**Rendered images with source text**
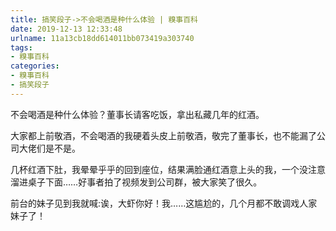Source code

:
```yaml
---
title: 搞笑段子->不会喝酒是种什么体验 | 糗事百科
date: 2019-12-13 12:33:48
urlname: 11a13cb18dd614011bb073419a303740
tags: 
- 糗事百科
categories:
- 糗事百科
- 搞笑段子
---
```

不会喝酒是种什么体验？董事长请客吃饭，拿出私藏几年的红酒。

大家都上前敬酒，不会喝酒的我硬着头皮上前敬酒，敬完了董事长，也不能漏了公司大佬们是不是。

几杯红酒下肚，我晕晕乎乎的回到座位，结果满脸通红酒意上头的我，一个没注意溜进桌子下面……好事者拍了视频发到公司群，被大家笑了很久。

前台的妹子见到我就喊:诶，大虾你好！我……这尴尬的，几个月都不敢调戏人家妹子了！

**What the task requires**
None of the pictures should appear, though every line of the data above must be reproduced exactly.

**Exercise output**
Source code

:
```yaml
---
title: 搞笑段子->不会喝酒是种什么体验 | 糗事百科
date: 2019-12-13 12:33:48
urlname: 11a13cb18dd614011bb073419a303740
tags: 
- 糗事百科
categories:
- 糗事百科
- 搞笑段子
---
```

不会喝酒是种什么体验？董事长请客吃饭，拿出私藏几年的红酒。

大家都上前敬酒，不会喝酒的我硬着头皮上前敬酒，敬完了董事长，也不能漏了公司大佬们是不是。

几杯红酒下肚，我晕晕乎乎的回到座位，结果满脸通红酒意上头的我，一个没注意溜进桌子下面……好事者拍了视频发到公司群，被大家笑了很久。

前台的妹子见到我就喊:诶，大虾你好！我……这尴尬的，几个月都不敢调戏人家妹子了！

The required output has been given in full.